Notice the big shift in tone, from “us” and “God” to all these “they” statements. It’s repetitive, adding emphasis. No matter how many human characteristics they might have, these idols aren’t even as good as humans, let alone gods. It’s almost as though the author is taunting back. “You ask where my God is? He’s in heaven, doing as he pleases. I can see your ‘gods’…but something seems wrong with them? I see mouths, but why aren’t they talking. I see eyes and ears but they clearly aren’t seeing or hearing. They can’t smell, they can’t feel, they can’t walk, they can’t even make a sound! So sure, you can’t see my God, because he is so far above us and has his own agenda. Because he’s actually God. But your idols can’t do anything anyways, so who cares that you can see them?” What’s the point of a “god” you can see if that “god” is completely and utterly useless? Or to put it another way, a god that requires no faith is no god at all.

In contrast, our God is alive. He is the creator, not the created. He is powerful and capable and active. He speaks and his people listen (or at least they ought to). He hears their cries and watches them omnisciently. He smells the sweet aroma of their sacrifices. He’s even been known to walk among them at times. And while we as humans are made in his image, these idols of humanity are simply a poor attempt to make something in our own image.

We’ve had a contrast between us and God, as a reminder that this whole psalm is under the banner of giving him glory and not us. We’ve seen the start of how God compares with manmade idols (with more to come). But before we move on to the next section we also have the start of an implied comparison, between those who trust in God and those who trust in those idols.

Those who make them will become like them,
Everyone who trusts in them.

Psalm 115:8 NASB

The implication that starts here and will be resolved further down is that those who make and trust in idols are doomed to be just like them: unliving, useless, and incapable. That will not be the reality for those who trust in the living, powerful, capable God.

Now, just before we continue, I think it’s important that we pause and zoom out and ask the question of “what does this have to do with people living in Western culture in the 21st century?” People aren’t bowing down to gold or silver statues. If anything, people worship nothing, and don’t even believe in any gods. The reality is that everyone worships something. It may not be God, or a “god”, or anything the world would deem “religious”, but we all give our time, energy, trust, effort, and worship to something.

Maybe it’s money. Maybe it’s “success”, whatever that means. Maybe it’s status, or science, or popularity, or job title. Or maybe it’s just ourselves. I don’t think it’s at all a coincidence that this psalm’s opening verse is a reminder of how far beyond us God is, and that it’s him that deserves glory, not us.

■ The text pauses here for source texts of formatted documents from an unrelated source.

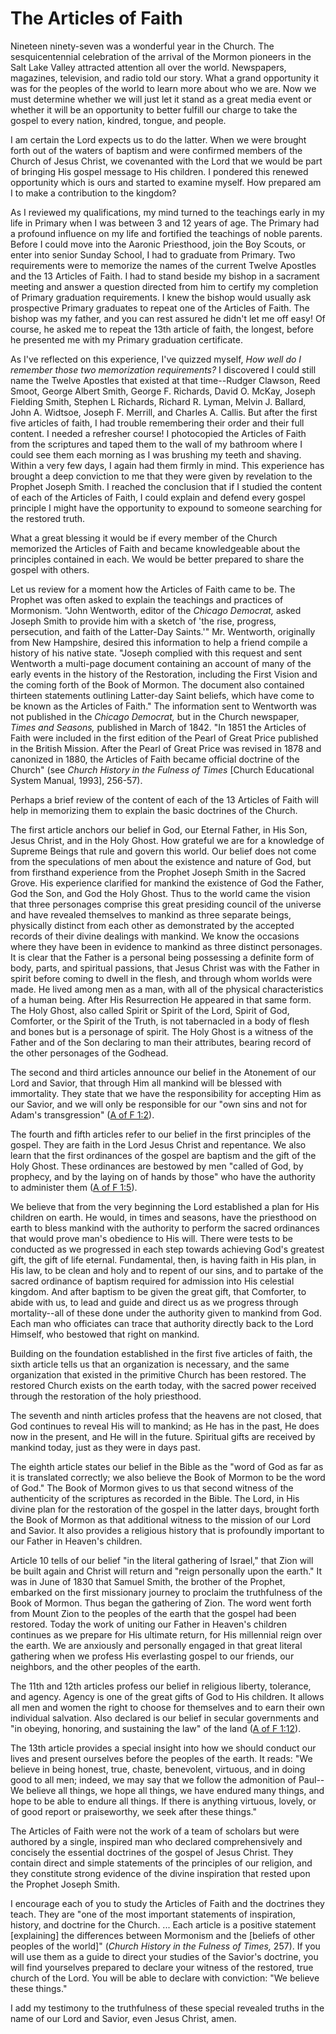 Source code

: # The Articles of Faith

Nineteen ninety-seven was a wonderful year in the Church. The sesquicentennial
celebration of the arrival of the Mormon pioneers in the Salt Lake Valley
attracted attention all over the world. Newspapers, magazines, television, and
radio told our story. What a grand opportunity it was for the peoples of the
world to learn more about who we are. Now we must determine whether we will
just let it stand as a great media event or whether it will be an opportunity
to better fulfill our charge to take the gospel to every nation, kindred,
tongue, and people.

I am certain the Lord expects us to do the latter. When we were brought forth
out of the waters of baptism and were confirmed members of the Church of Jesus
Christ, we covenanted with the Lord that we would be part of bringing His
gospel message to His children. I pondered this renewed opportunity which is
ours and started to examine myself. How prepared am I to make a contribution
to the kingdom?

As I reviewed my qualifications, my mind turned to the teachings early in my
life in Primary when I was between 3 and 12 years of age. The Primary had a
profound influence on my life and fortified the teachings of noble parents.
Before I could move into the Aaronic Priesthood, join the Boy Scouts, or enter
into senior Sunday School, I had to graduate from Primary. Two requirements
were to memorize the names of the current Twelve Apostles and the 13 Articles
of Faith. I had to stand beside my bishop in a sacrament meeting and answer a
question directed from him to certify my completion of Primary graduation
requirements. I knew the bishop would usually ask prospective Primary
graduates to repeat one of the Articles of Faith. The bishop was my father,
and you can rest assured he didn't let me off easy! Of course, he asked me to
repeat the 13th article of faith, the longest, before he presented me with my
Primary graduation certificate.

As I've reflected on this experience, I've quizzed myself, _How well do I
remember those two memorization requirements?_ I discovered I could still name
the Twelve Apostles that existed at that time--Rudger Clawson, Reed Smoot,
George Albert Smith, George F. Richards, David O. McKay, Joseph Fielding
Smith, Stephen L Richards, Richard R. Lyman, Melvin J. Ballard, John A.
Widtsoe, Joseph F. Merrill, and Charles A. Callis. But after the first five
articles of faith, I had trouble remembering their order and their full
content. I needed a refresher course! I photocopied the Articles of Faith from
the scriptures and taped them to the wall of my bathroom where I could see
them each morning as I was brushing my teeth and shaving. Within a very few
days, I again had them firmly in mind. This experience has brought a deep
conviction to me that they were given by revelation to the Prophet Joseph
Smith. I reached the conclusion that if I studied the content of each of the
Articles of Faith, I could explain and defend every gospel principle I might
have the opportunity to expound to someone searching for the restored truth.

What a great blessing it would be if every member of the Church memorized the
Articles of Faith and became knowledgeable about the principles contained in
each. We would be better prepared to share the gospel with others.

Let us review for a moment how the Articles of Faith came to be. The Prophet
was often asked to explain the teachings and practices of Mormonism. "John
Wentworth, editor of the _Chicago Democrat,_ asked Joseph Smith to provide him
with a sketch of 'the rise, progress, persecution, and faith of the Latter-Day
Saints.'" Mr. Wentworth, originally from New Hampshire, desired this
information to help a friend compile a history of his native state. "Joseph
complied with this request and sent Wentworth a multi-page document containing
an account of many of the early events in the history of the Restoration,
including the First Vision and the coming forth of the Book of Mormon. The
document also contained thirteen statements outlining Latter-day Saint
beliefs, which have come to be known as the Articles of Faith." The
information sent to Wentworth was not published in the _Chicago Democrat,_ but
in the Church newspaper, _Times and Seasons,_ published in March of 1842. "In
1851 the Articles of Faith were included in the first edition of the Pearl of
Great Price published in the British Mission. After the Pearl of Great Price
was revised in 1878 and canonized in 1880, the Articles of Faith became
official doctrine of the Church" (see _Church History in the Fulness of Times_
[Church Educational System Manual, 1993], 256-57).

Perhaps a brief review of the content of each of the 13 Articles of Faith will
help in memorizing them to explain the basic doctrines of the Church.

The first article anchors our belief in God, our Eternal Father, in His Son,
Jesus Christ, and in the Holy Ghost. How grateful we are for a knowledge of
Supreme Beings that rule and govern this world. Our belief does not come from
the speculations of men about the existence and nature of God, but from
firsthand experience from the Prophet Joseph Smith in the Sacred Grove. His
experience clarified for mankind the existence of God the Father, God the Son,
and God the Holy Ghost. Thus to the world came the vision that three
personages comprise this great presiding council of the universe and have
revealed themselves to mankind as three separate beings, physically distinct
from each other as demonstrated by the accepted records of their divine
dealings with mankind. We know the occasions where they have been in evidence
to mankind as three distinct personages. It is clear that the Father is a
personal being possessing a definite form of body, parts, and spiritual
passions, that Jesus Christ was with the Father in spirit before coming to
dwell in the flesh, and through whom worlds were made. He lived among men as a
man, with all of the physical characteristics of a human being. After His
Resurrection He appeared in that same form. The Holy Ghost, also called Spirit
or Spirit of the Lord, Spirit of God, Comforter, or the Spirit of the Truth,
is not tabernacled in a body of flesh and bones but is a personage of spirit.
The Holy Ghost is a witness of the Father and of the Son declaring to man
their attributes, bearing record of the other personages of the Godhead.

The second and third articles announce our belief in the Atonement of our Lord
and Savior, that through Him all mankind will be blessed with immortality.
They state that we have the responsibility for accepting Him as our Savior,
and we will only be responsible for our "own sins and not for Adam's
transgression" ([A of F
1:2](https://www.lds.org/scriptures/pgp/a-of-f/1.2?lang=eng#1)).

The fourth and fifth articles refer to our belief in the first principles of
the gospel. They are faith in the Lord Jesus Christ and repentance. We also
learn that the first ordinances of the gospel are baptism and the gift of the
Holy Ghost. These ordinances are bestowed by men "called of God, by prophecy,
and by the laying on of hands by those" who have the authority to administer
them ([A of F 1:5](https://www.lds.org/scriptures/pgp/a-of-f/1.5?lang=eng#4)).

We believe that from the very beginning the Lord established a plan for His
children on earth. He would, in times and seasons, have the priesthood on
earth to bless mankind with the authority to perform the sacred ordinances
that would prove man's obedience to His will. There were tests to be conducted
as we progressed in each step towards achieving God's greatest gift, the gift
of life eternal. Fundamental, then, is having faith in His plan, in His law,
to be clean and holy and to repent of our sins, and to partake of the sacred
ordinance of baptism required for admission into His celestial kingdom. And
after baptism to be given the great gift, that Comforter, to abide with us, to
lead and guide and direct us as we progress through mortality--all of these
done under the authority given to mankind from God. Each man who officiates
can trace that authority directly back to the Lord Himself, who bestowed that
right on mankind.

Building on the foundation established in the first five articles of faith,
the sixth article tells us that an organization is necessary, and the same
organization that existed in the primitive Church has been restored. The
restored Church exists on the earth today, with the sacred power received
through the restoration of the holy priesthood.

The seventh and ninth articles profess that the heavens are not closed, that
God continues to reveal His will to mankind; as He has in the past, He does
now in the present, and He will in the future. Spiritual gifts are received by
mankind today, just as they were in days past.

The eighth article states our belief in the Bible as the "word of God as far
as it is translated correctly; we also believe the Book of Mormon to be the
word of God." The Book of Mormon gives to us that second witness of the
authenticity of the scriptures as recorded in the Bible. The Lord, in His
divine plan for the restoration of the gospel in the latter days, brought
forth the Book of Mormon as that additional witness to the mission of our Lord
and Savior. It also provides a religious history that is profoundly important
to our Father in Heaven's children.

Article 10 tells of our belief "in the literal gathering of Israel," that Zion
will be built again and Christ will return and "reign personally upon the
earth." It was in June of 1830 that Samuel Smith, the brother of the Prophet,
embarked on the first missionary journey to proclaim the truthfulness of the
Book of Mormon. Thus began the gathering of Zion. The word went forth from
Mount Zion to the peoples of the earth that the gospel had been restored.
Today the work of uniting our Father in Heaven's children continues as we
prepare for His ultimate return, for His millennial reign over the earth. We
are anxiously and personally engaged in that great literal gathering when we
profess His everlasting gospel to our friends, our neighbors, and the other
peoples of the earth.

The 11th and 12th articles profess our belief in religious liberty, tolerance,
and agency. Agency is one of the great gifts of God to His children. It allows
all men and women the right to choose for themselves and to earn their own
individual salvation. Also declared is our belief in secular governments and
"in obeying, honoring, and sustaining the law" of the land ([A of F
1:12](https://www.lds.org/scriptures/pgp/a-of-f/1.12?lang=eng#11)).

The 13th article provides a special insight into how we should conduct our
lives and present ourselves before the peoples of the earth. It reads: "We
believe in being honest, true, chaste, benevolent, virtuous, and in doing good
to all men; indeed, we may say that we follow the admonition of Paul--We
believe all things, we hope all things, we have endured many things, and hope
to be able to endure all things. If there is anything virtuous, lovely, or of
good report or praiseworthy, we seek after these things."

The Articles of Faith were not the work of a team of scholars but were
authored by a single, inspired man who declared comprehensively and concisely
the essential doctrines of the gospel of Jesus Christ. They contain direct and
simple statements of the principles of our religion, and they constitute
strong evidence of the divine inspiration that rested upon the Prophet Joseph
Smith.

I encourage each of you to study the Articles of Faith and the doctrines they
teach. They are "one of the most important statements of inspiration, history,
and doctrine for the Church. ... Each article is a positive statement
[explaining] the differences between Mormonism and the [beliefs of other
peoples of the world]" (_Church History in the Fulness of Times,_ 257). If you
will use them as a guide to direct your studies of the Savior's doctrine, you
will find yourselves prepared to declare your witness of the restored, true
church of the Lord. You will be able to declare with conviction: "We believe
these things."

I add my testimony to the truthfulness of these special revealed truths in the
name of our Lord and Savior, even Jesus Christ, amen.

Because for the majority of our culture, even within Christianity at times, the “god” that is worshipped, the final authority on truth, the thing that comes before all others in a way that somehow actually seems righteous and agreeable now is self.

Many people in today’s world would say that the most important thing is to be “devoted to or [care] only for [your]self; [to be] concerned primarily with [your] own interests, benefits, welfare, etc., regardless of others.” What I just read, by the way, is the literal dictionary definition of the word “selfish”, and yet I know we all know people who have bought into that reality, hook, line, and sinker.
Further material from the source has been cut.